私の心の中に深くて底の見えない池があって、よく分からない正体不明の生き物が住んでいる。しかしある日『六の宮の姫君』がその得体の知れない生き物を釣り上げてくれた。どんな形をしていて、どんな食べ物を好み、どんな暮らしをしているのか、ようやく私はこの本を通して自分の心に住む生き物の正体を知ったのである。

数は多くないけれど、こうやって水の底に手を突っ込み、ぬるぬるした深海の<私>を、ぐわっとつかみ出し、地上の光のもとに示してくれる本というのがある。そういう本は、感動したとか、衝撃的だとか、そんなものを超えて私の<愛>読書となっていく。

これは北村薫さんが、大学の文学部で講義をした内容を紹介したものである。本のタイトル通り、創作表現を学ぶための講義を北村さんが行っている。

北村さんはまず、さまざまな作家の文章の書き出しを紹介して、こう言う。

《表現》が即ち《個性》だっていうことが見えてくる。そういうことを《読む》のが面白い。《読む》こともまた、重要な表現です。

え? と私は思わず読み直してしまう。書くことは表現であると思う。しかし、読むことが表現であるなんて、考えたこともなかったからだ。

定評を追いかけたり、弱々しくごく常識的な判断だけをしているなら、それは自分をかけて読んでいることにはならない。だから、きちんと読むには大変な力がいります。読むことは、書くことと同様、大きな創作なんですね。

北村さんの語り口は優しい。けれど私はページをめくるたびに、座っているソファからめりめりと自分が沈んでいくのを感じた。北村さんは、演劇、映画、写真、さまざまな話題をからめながら《表現》するとはどういうことか生徒たちに伝えてゆく。ときには、才能豊かな歌人や編集者を招き、話をしてもらう。本が進めば進むほど、私はずぶずぶと落ち込んでゆく。北村さんの話の楽しさや温かさのなかに、静かで厳しいメッセージを感じるのだ。

品物がないとする。ない物を売ることは出来ません。置かれていないケーキを、《いただきます》と食べることは出来ない。

町だって、ただ歩いていたら、色々なものが目に入らない。通り過ぎてしまう。《見ようと思う心》がないと、ものは見えない。

小説の文体や視点の話、個性の出ている表現の話、目の前の事実と作品における真実の話、北村さんの講義はどんどん広がり、深まっていく。

そのうち、どの話を読んでも自分が《生きる》ことの意味を問われているような心もちになってきた。《表現》することは、自分を世界に示すことだ。しかし、その自分が空っぽだったら…。講義のなかで紹介される、さまざまな人たちのあまりの才能に、私はもう、元居た場所に浮かび上がれない気持ちになる。けれど、北村さんは講義の終わりに忘れずに生徒を救いあげる。

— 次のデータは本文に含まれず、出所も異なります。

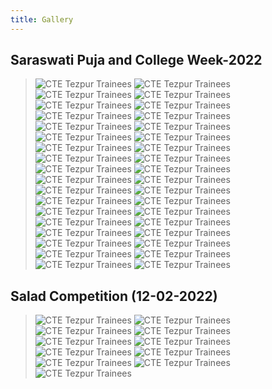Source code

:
 ```yaml
---
title: Gallery
---
```

## Saraswati Puja and College Week-2022
> ![CTE Tezpur Trainees](/thumbnails/hall/1.webp "Trainees")
> ![CTE Tezpur Trainees](/thumbnails/hall/2.webp "Trainees")
> ![CTE Tezpur Trainees](/thumbnails/hall/3.webp "Trainees")
> ![CTE Tezpur Trainees](/thumbnails/hall/4.webp "Trainees")
> ![CTE Tezpur Trainees](/thumbnails/hall/5.webp "Trainees")
> ![CTE Tezpur Trainees](/thumbnails/hall/6.webp "Trainees")
> ![CTE Tezpur Trainees](/thumbnails/hall/7.webp "Trainees")
> ![CTE Tezpur Trainees](/thumbnails/hall/8.webp "Trainees")
> ![CTE Tezpur Trainees](/thumbnails/hall/9.webp "Trainees")
> ![CTE Tezpur Trainees](/thumbnails/hall/10.webp "Trainees")
> ![CTE Tezpur Trainees](/thumbnails/hall/11.webp "Trainees")
> ![CTE Tezpur Trainees](/thumbnails/hall/12.webp "Trainees")
> ![CTE Tezpur Trainees](/thumbnails/hall/13.webp "Trainees")
> ![CTE Tezpur Trainees](/thumbnails/hall/14.webp "Trainees")
> ![CTE Tezpur Trainees](/thumbnails/hall/15.webp "Trainees")
> ![CTE Tezpur Trainees](/thumbnails/hall/16.webp "Trainees")
> ![CTE Tezpur Trainees](/thumbnails/hall/17.webp "Trainees")
> ![CTE Tezpur Trainees](/thumbnails/hall/18.webp "Trainees")
> ![CTE Tezpur Trainees](/thumbnails/hall/30.webp "Trainees")
> ![CTE Tezpur Trainees](/thumbnails/hall/31.webp "Trainees")
> ![CTE Tezpur Trainees](/thumbnails/hall/32.webp "Trainees")
> ![CTE Tezpur Trainees](/thumbnails/hall/33.webp "Trainees")
> ![CTE Tezpur Trainees](/thumbnails/hall/34.webp "Trainees")
> ![CTE Tezpur Trainees](/thumbnails/hall/35.webp "Trainees")
> ![CTE Tezpur Trainees](/thumbnails/hall/36.webp "Trainees")
> ![CTE Tezpur Trainees](/thumbnails/hall/37.webp "Trainees")
> ![CTE Tezpur Trainees](/thumbnails/hall/38.webp "Trainees")
> ![CTE Tezpur Trainees](/thumbnails/hall/39.webp "Trainees")
> ![CTE Tezpur Trainees](/thumbnails/hall/40.webp "Trainees")
> ![CTE Tezpur Trainees](/thumbnails/hall/41.webp "Trainees")
> ![CTE Tezpur Trainees](/thumbnails/hall/42.webp "Trainees")
> ![CTE Tezpur Trainees](/thumbnails/hall/43.webp "Trainees")
> ![CTE Tezpur Trainees](/thumbnails/hall/44.webp "Trainees")
> ![CTE Tezpur Trainees](/thumbnails/hall/45.webp "Trainees")
> ![CTE Tezpur Trainees](/thumbnails/hall/46.webp "Trainees")
> ![CTE Tezpur Trainees](/thumbnails/hall/47.webp "Trainees")
## Salad Competition (12-02-2022)
> ![CTE Tezpur Trainees](/thumbnails/hall/19.webp "Salad Competition")
> ![CTE Tezpur Trainees](/thumbnails/hall/20.webp "Salad Competition")
> ![CTE Tezpur Trainees](/thumbnails/hall/21.webp "Salad Competition")
> ![CTE Tezpur Trainees](/thumbnails/hall/22.webp "Salad Competition")
> ![CTE Tezpur Trainees](/thumbnails/hall/23.webp "Salad Competition")
> ![CTE Tezpur Trainees](/thumbnails/hall/24.webp "Salad Competition")
> ![CTE Tezpur Trainees](/thumbnails/hall/25.webp "Salad Competition")
> ![CTE Tezpur Trainees](/thumbnails/hall/26.webp "Salad Competition")
> ![CTE Tezpur Trainees](/thumbnails/hall/27.webp "Salad Competition")
> ![CTE Tezpur Trainees](/thumbnails/hall/28.webp "Salad Competition")
> ![CTE Tezpur Trainees](/thumbnails/hall/29.webp "Salad Competition")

でも、取れないボールを、自分には縁のないものと考えて、全く追いかけないのも、 ――実は勿体ないことである場合も多いのです。ことに守備の経験の少ないうちには。

分からないものを、ただもう全否定するのではなく、敬意をもって見つめてみると、そこから何かが見えてくるのかも知れません。

北村さんは、私たちの心をゆさゆさと動かしながら、最後をこう締めくくっている。

今、ここで、表現についてお話ししていますが、その場合我々は、どうしても《書く》ことの方に偏って考えがちです。

読むというのは、自分がどういうところに立っているか―― 自分の位置を示す行為に外なりません。

我々は書くことによって《わたし》を示します。同時に《あなた》を読むことによってもまた、《わたし》を表現するのです。

まだ、間に合うだろうか。いや、どんなときも、それに気がついたときが、自分にとってのベストタイミングなのだ。間に合わせてみせる。何かを学んだというより、何かを注入されたような熱い気持ちで、私は本を閉じた。

*私が好きな北村薫さんの本はこちらです。

円紫師匠と<私>シリーズ

空飛ぶ馬 (創元推理文庫―現代日本推理小説叢書) 六の宮の姫君 (創元推理文庫)(他に、「夜の蝉」「秋の花」「朝霧」があります)

詩歌の待ち伏せ〈1〉 (文春文庫)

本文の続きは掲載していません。